▶ Working data
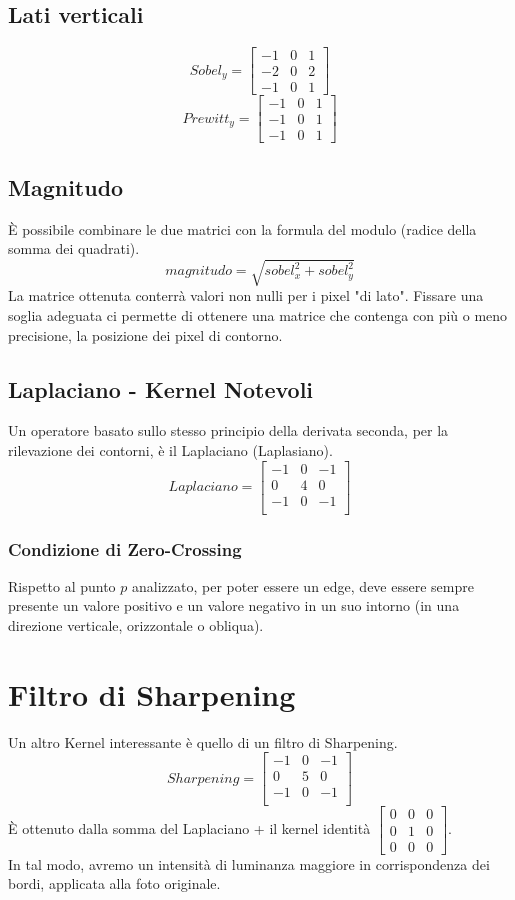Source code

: \documentclass{report}
\begin{document}
	\subsection{Lati verticali}
	$$
	Sobel_y = 
	\begin{bmatrix}
		-1 & 0 & 1 \\
		-2 & 0 & 2 \\
		-1 & 0 & 1 
	\end{bmatrix}
	$$
	$$
	Prewitt_y = 
	\begin{bmatrix}
		-1 & 0 & 1 \\
		-1 & 0 & 1 \\
		-1 & 0 & 1 
	\end{bmatrix}
	$$
	\subsection{Magnitudo}
	È possibile combinare le due matrici con la formula del modulo (radice della somma dei quadrati).
	$$
	magnitudo = \sqrt{sobel_x^2 + sobel_y^2}
	$$
	La matrice ottenuta conterrà valori non nulli per i pixel "di lato". Fissare una soglia adeguata ci permette di ottenere una matrice che contenga con più o meno precisione, la posizione dei pixel di contorno.
	\subsection{Laplaciano - Kernel Notevoli}
	Un operatore basato sullo stesso principio della derivata seconda, per la rilevazione dei contorni, è il Laplaciano (Laplasiano).
	$$
	Laplaciano = \begin{bmatrix}
	-1 & 0 & -1\\
	0 & 4 & 0\\
	-1 & 0 & -1\\
	\end{bmatrix}
	$$
	\subsubsection{Condizione di Zero-Crossing}
	Rispetto al punto $p$ analizzato, per poter essere un edge, deve essere sempre presente un valore positivo e un valore negativo in un suo intorno (in una direzione verticale, orizzontale o obliqua).
	
	\section{Filtro di Sharpening}
	Un altro Kernel interessante è quello di un filtro di Sharpening.
	$$
	Sharpening = \begin{bmatrix}
	-1 & 0 & -1\\
	0 & 5 & 0\\
	-1 & 0 & -1\\
	\end{bmatrix}
	$$
	È ottenuto dalla somma del Laplaciano + il kernel identità $\begin{bmatrix}
	0 & 0 & 0\\
	0 & 1 & 0\\
	0 & 0 & 0
	\end{bmatrix}$.\\
	In tal modo, avremo un intensità di luminanza maggiore in corrispondenza dei bordi, applicata alla foto originale. 
	
\end{document}
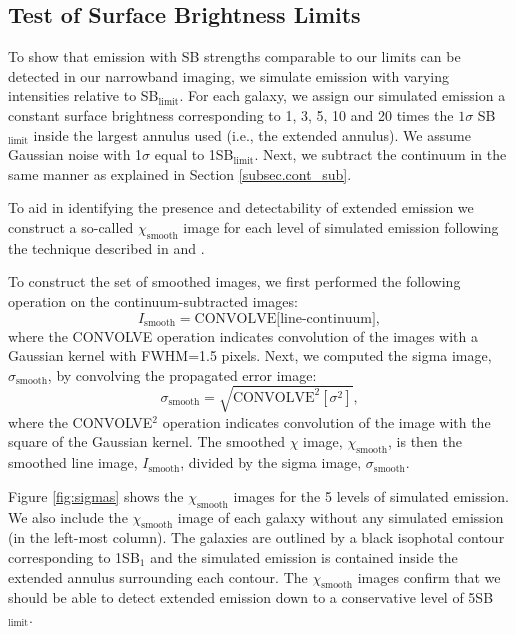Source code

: \documentclass[trackchanges,twocolumn]{aastex62}
\begin{document}
\subsection{Test of Surface Brightness Limits}\label{subsec:test}
To show that  emission with SB strengths comparable to our limits can be detected in our narrowband imaging, we simulate emission with varying intensities relative to SB$_{\text{limit}}$. For each galaxy, we assign our simulated emission a constant surface brightness corresponding to 1, 3, 5, 10 and 20 times the $1\sigma$ SB$_{\text{limit}}$ inside the largest annulus used (i.e., the extended annulus). We assume Gaussian noise with 1$\sigma$ equal to 1SB$_{\text{limit}}$. Next, we subtract the continuum in the same manner as explained in Section \ref{subsec.cont_sub}. 

To aid in identifying the presence and detectability of extended  emission we construct a so-called $\chi_{\text{smooth}}$ image for each level of simulated emission following the technique described in \cite{Hennawi2013} and \cite{Battaia_2015}.

To construct the set of smoothed images, we first performed the following operation on the continuum-subtracted images:
\begin{equation}
I_{\text{smooth}}= \text{CONVOLVE[line-continuum]},
\end{equation}
where the CONVOLVE operation indicates convolution of the  images with a Gaussian kernel with FWHM=1.5 pixels. Next, we computed the sigma image, $\sigma_{\text{smooth}}$, by convolving the propagated error image:
\begin{equation}
\sigma_{\text{smooth}}=\sqrt{\text{CONVOLVE}^2[\sigma^2]},
\end{equation}
where the CONVOLVE$^2$ operation indicates convolution of the image with the square of the Gaussian kernel. The smoothed $\chi$ image, $\chi_{\text{smooth}}$, is then 
the smoothed line image, $I_{\text{smooth}}$, divided by the sigma image, $\sigma_{\text{smooth}}$.

Figure \ref{fig:sigmas} shows the $\chi_{\text{smooth}}$ images for the 5 levels of simulated  emission. We also include the $\chi_{\text{smooth}}$ image of each galaxy without any simulated emission (in the left-most column). The galaxies are outlined by a black isophotal contour corresponding to 1SB$_1$ and the simulated emission is contained inside the extended annulus surrounding each contour. The  $\chi_{\text{smooth}}$ images confirm that we should be able to detect extended  emission down to a conservative level of 5SB$_{\text{limit}}$. 
\end{document}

▶ Assignment
Leave out the pictures and return every record word for word.

▶ Response area
Source code

: \documentclass{report}
\begin{document}
	\subsection{Lati verticali}
	$$
	Sobel_y = 
	\begin{bmatrix}
		-1 & 0 & 1 \\
		-2 & 0 & 2 \\
		-1 & 0 & 1 
	\end{bmatrix}
	$$
	$$
	Prewitt_y = 
	\begin{bmatrix}
		-1 & 0 & 1 \\
		-1 & 0 & 1 \\
		-1 & 0 & 1 
	\end{bmatrix}
	$$
	\subsection{Magnitudo}
	È possibile combinare le due matrici con la formula del modulo (radice della somma dei quadrati).
	$$
	magnitudo = \sqrt{sobel_x^2 + sobel_y^2}
	$$
	La matrice ottenuta conterrà valori non nulli per i pixel "di lato". Fissare una soglia adeguata ci permette di ottenere una matrice che contenga con più o meno precisione, la posizione dei pixel di contorno.
	\subsection{Laplaciano - Kernel Notevoli}
	Un operatore basato sullo stesso principio della derivata seconda, per la rilevazione dei contorni, è il Laplaciano (Laplasiano).
	$$
	Laplaciano = \begin{bmatrix}
	-1 & 0 & -1\\
	0 & 4 & 0\\
	-1 & 0 & -1\\
	\end{bmatrix}
	$$
	\subsubsection{Condizione di Zero-Crossing}
	Rispetto al punto $p$ analizzato, per poter essere un edge, deve essere sempre presente un valore positivo e un valore negativo in un suo intorno (in una direzione verticale, orizzontale o obliqua).
	
	\section{Filtro di Sharpening}
	Un altro Kernel interessante è quello di un filtro di Sharpening.
	$$
	Sharpening = \begin{bmatrix}
	-1 & 0 & -1\\
	0 & 5 & 0\\
	-1 & 0 & -1\\
	\end{bmatrix}
	$$
	È ottenuto dalla somma del Laplaciano + il kernel identità $\begin{bmatrix}
	0 & 0 & 0\\
	0 & 1 & 0\\
	0 & 0 & 0
	\end{bmatrix}$.\\
	In tal modo, avremo un intensità di luminanza maggiore in corrispondenza dei bordi, applicata alla foto originale. 
	
\end{document}
Source code

: \documentclass[trackchanges,twocolumn]{aastex62}
\begin{document}
\subsection{Test of Surface Brightness Limits}\label{subsec:test}
To show that  emission with SB strengths comparable to our limits can be detected in our narrowband imaging, we simulate emission with varying intensities relative to SB$_{\text{limit}}$. For each galaxy, we assign our simulated emission a constant surface brightness corresponding to 1, 3, 5, 10 and 20 times the $1\sigma$ SB$_{\text{limit}}$ inside the largest annulus used (i.e., the extended annulus). We assume Gaussian noise with 1$\sigma$ equal to 1SB$_{\text{limit}}$. Next, we subtract the continuum in the same manner as explained in Section \ref{subsec.cont_sub}. 

To aid in identifying the presence and detectability of extended  emission we construct a so-called $\chi_{\text{smooth}}$ image for each level of simulated emission following the technique described in \cite{Hennawi2013} and \cite{Battaia_2015}.

To construct the set of smoothed images, we first performed the following operation on the continuum-subtracted images:
\begin{equation}
I_{\text{smooth}}= \text{CONVOLVE[line-continuum]},
\end{equation}
where the CONVOLVE operation indicates convolution of the  images with a Gaussian kernel with FWHM=1.5 pixels. Next, we computed the sigma image, $\sigma_{\text{smooth}}$, by convolving the propagated error image:
\begin{equation}
\sigma_{\text{smooth}}=\sqrt{\text{CONVOLVE}^2[\sigma^2]},
\end{equation}
where the CONVOLVE$^2$ operation indicates convolution of the image with the square of the Gaussian kernel. The smoothed $\chi$ image, $\chi_{\text{smooth}}$, is then 
the smoothed line image, $I_{\text{smooth}}$, divided by the sigma image, $\sigma_{\text{smooth}}$.

Figure \ref{fig:sigmas} shows the $\chi_{\text{smooth}}$ images for the 5 levels of simulated  emission. We also include the $\chi_{\text{smooth}}$ image of each galaxy without any simulated emission (in the left-most column). The galaxies are outlined by a black isophotal contour corresponding to 1SB$_1$ and the simulated emission is contained inside the extended annulus surrounding each contour. The  $\chi_{\text{smooth}}$ images confirm that we should be able to detect extended  emission down to a conservative level of 5SB$_{\text{limit}}$. 
\end{document}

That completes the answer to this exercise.